Experts predict that the cessation of Chevron’s operations could result in severe economic downturns for Venezuela, potentially intensifying the already significant emigration crisis. The loss of Chevron-related revenue, estimated at $150-$200 million monthly, would exacerbate Maduro’s government’s continued depletion of foreign reserves. Vice President Delcy Rodriguez criticized the decision, stating, “The new US government is trying to hurt the Venezuelan people. It’s a self-inflicted blow that is going to increase fuel prices.”

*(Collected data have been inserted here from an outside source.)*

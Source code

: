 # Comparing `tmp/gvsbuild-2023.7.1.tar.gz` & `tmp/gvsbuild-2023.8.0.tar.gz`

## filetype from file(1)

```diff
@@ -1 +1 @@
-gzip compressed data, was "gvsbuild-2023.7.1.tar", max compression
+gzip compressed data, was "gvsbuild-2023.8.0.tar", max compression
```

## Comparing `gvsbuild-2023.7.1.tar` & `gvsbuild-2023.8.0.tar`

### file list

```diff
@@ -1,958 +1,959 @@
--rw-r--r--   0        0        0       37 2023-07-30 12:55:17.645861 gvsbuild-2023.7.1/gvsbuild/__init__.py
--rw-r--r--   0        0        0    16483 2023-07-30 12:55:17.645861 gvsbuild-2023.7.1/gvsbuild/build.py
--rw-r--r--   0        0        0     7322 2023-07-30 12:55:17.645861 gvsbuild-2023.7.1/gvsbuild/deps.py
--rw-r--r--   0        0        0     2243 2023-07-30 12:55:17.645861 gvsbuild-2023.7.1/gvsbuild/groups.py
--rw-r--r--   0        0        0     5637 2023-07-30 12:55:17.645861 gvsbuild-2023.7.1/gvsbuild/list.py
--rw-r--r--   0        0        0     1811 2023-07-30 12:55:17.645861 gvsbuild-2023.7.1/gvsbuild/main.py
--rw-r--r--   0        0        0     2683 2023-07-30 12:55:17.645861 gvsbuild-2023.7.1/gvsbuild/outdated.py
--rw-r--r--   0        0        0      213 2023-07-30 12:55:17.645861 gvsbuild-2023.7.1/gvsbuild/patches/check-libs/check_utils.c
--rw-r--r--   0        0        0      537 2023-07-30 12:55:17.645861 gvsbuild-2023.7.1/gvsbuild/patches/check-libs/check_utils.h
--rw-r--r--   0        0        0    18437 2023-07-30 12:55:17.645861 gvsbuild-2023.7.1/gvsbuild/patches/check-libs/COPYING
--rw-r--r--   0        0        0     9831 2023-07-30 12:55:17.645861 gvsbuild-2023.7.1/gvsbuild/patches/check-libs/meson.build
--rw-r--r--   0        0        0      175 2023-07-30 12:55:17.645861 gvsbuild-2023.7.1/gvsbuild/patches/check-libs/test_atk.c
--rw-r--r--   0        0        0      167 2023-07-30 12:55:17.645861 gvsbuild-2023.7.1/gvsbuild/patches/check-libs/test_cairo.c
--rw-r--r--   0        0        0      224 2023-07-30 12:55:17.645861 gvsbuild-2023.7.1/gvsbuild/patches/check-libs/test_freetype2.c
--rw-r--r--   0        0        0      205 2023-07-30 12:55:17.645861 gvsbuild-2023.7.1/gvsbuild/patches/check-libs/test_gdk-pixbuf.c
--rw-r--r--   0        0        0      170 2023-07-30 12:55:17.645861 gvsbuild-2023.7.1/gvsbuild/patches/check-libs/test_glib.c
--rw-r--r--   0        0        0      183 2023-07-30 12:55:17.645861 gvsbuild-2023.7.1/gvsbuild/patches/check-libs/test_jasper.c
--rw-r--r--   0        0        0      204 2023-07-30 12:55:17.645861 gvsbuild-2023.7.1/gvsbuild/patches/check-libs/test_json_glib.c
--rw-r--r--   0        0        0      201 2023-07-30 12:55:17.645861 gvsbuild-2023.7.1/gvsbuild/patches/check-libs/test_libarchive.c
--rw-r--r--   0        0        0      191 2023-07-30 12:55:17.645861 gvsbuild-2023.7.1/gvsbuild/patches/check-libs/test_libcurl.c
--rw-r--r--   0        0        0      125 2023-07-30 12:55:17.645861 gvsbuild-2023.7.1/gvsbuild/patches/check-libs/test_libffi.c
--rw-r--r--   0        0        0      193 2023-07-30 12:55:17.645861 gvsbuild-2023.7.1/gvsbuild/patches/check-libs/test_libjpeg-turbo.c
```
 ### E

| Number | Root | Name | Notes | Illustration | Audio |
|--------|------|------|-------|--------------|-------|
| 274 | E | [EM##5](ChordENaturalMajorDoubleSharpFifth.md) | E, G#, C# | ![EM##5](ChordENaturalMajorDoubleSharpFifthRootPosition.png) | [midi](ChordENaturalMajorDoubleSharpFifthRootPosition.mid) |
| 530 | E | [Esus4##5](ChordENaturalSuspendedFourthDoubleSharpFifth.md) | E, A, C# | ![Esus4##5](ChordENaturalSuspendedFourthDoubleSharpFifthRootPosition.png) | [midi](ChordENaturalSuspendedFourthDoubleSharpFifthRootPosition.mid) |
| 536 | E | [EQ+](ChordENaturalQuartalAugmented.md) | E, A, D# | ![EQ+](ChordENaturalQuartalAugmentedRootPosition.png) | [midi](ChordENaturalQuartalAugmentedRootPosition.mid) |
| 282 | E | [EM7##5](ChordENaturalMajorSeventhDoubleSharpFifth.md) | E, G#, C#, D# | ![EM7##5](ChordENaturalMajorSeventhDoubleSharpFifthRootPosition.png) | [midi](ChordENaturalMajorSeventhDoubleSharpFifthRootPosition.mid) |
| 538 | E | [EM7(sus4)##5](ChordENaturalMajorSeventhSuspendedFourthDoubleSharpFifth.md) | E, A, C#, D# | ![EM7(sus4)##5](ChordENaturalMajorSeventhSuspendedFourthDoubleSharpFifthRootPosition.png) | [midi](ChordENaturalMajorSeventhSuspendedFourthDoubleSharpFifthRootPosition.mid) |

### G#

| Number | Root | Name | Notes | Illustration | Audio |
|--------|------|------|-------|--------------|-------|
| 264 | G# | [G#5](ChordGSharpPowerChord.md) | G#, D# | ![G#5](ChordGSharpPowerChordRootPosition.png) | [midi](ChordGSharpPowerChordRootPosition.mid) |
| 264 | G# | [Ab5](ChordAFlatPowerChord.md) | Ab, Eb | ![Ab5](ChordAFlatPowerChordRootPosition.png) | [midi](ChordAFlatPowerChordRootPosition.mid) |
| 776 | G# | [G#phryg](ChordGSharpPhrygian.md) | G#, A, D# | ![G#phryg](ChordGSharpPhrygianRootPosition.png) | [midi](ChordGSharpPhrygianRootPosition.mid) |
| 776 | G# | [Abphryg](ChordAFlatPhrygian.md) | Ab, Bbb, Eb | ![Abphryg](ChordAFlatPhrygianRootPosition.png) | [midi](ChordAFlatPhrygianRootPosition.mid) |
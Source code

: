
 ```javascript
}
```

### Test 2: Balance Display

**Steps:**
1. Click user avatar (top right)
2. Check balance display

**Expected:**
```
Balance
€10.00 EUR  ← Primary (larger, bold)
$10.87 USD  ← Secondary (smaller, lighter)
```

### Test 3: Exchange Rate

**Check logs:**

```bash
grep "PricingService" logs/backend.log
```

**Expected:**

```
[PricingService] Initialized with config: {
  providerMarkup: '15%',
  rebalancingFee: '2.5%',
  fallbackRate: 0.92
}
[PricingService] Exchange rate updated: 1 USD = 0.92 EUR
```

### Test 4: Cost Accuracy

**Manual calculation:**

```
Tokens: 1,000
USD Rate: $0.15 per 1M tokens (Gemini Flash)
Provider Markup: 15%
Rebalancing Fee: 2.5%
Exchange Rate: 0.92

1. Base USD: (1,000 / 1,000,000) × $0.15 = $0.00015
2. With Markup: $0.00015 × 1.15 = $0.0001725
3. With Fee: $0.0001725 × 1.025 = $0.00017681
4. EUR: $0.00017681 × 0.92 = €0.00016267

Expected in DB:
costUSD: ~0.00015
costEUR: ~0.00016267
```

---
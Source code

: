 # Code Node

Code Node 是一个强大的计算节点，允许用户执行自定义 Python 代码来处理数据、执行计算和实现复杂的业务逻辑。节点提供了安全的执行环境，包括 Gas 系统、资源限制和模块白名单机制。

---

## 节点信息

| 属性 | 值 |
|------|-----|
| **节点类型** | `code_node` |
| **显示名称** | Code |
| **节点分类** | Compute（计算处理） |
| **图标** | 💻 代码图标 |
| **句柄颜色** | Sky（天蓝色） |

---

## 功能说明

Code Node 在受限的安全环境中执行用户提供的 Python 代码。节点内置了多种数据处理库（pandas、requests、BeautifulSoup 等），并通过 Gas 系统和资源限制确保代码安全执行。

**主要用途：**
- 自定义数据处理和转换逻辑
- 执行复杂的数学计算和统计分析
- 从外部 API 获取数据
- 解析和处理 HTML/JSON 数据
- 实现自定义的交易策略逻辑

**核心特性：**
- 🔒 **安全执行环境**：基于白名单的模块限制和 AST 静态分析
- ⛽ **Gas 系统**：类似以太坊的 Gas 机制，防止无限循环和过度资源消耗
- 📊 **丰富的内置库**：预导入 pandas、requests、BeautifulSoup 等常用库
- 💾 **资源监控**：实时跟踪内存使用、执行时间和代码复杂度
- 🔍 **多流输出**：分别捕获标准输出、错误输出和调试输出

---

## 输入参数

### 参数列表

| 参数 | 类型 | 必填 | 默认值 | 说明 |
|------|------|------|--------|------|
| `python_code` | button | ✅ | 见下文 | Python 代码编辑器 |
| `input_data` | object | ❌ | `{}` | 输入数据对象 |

While oil markets seemed unaffected by the announcement, following OPEC’s decision to boost output, Chevron’s stock has dipped by approximately 2.8 percent. The country’s oil production has drastically decreased from 3.5 million barrels per day to about one million, owing to a combination of global price drops and stringent U.S. sanctions. It is noteworthy that European companies such as Eni, Repsol, and Shell, which also operate in Venezuela, are not impacted by this directive.
In summary, the United States has imposed a one-month deadline for Chevron to terminate its operations in Venezuela, marking a significant shift in policy. This decision could have dire economic repercussions for the Venezuelan government, further exacerbating the country’s struggles. The action reflects a departure from earlier engagement efforts under the Trump administration, now facing mounting pressure to support democratic movements in Venezuela.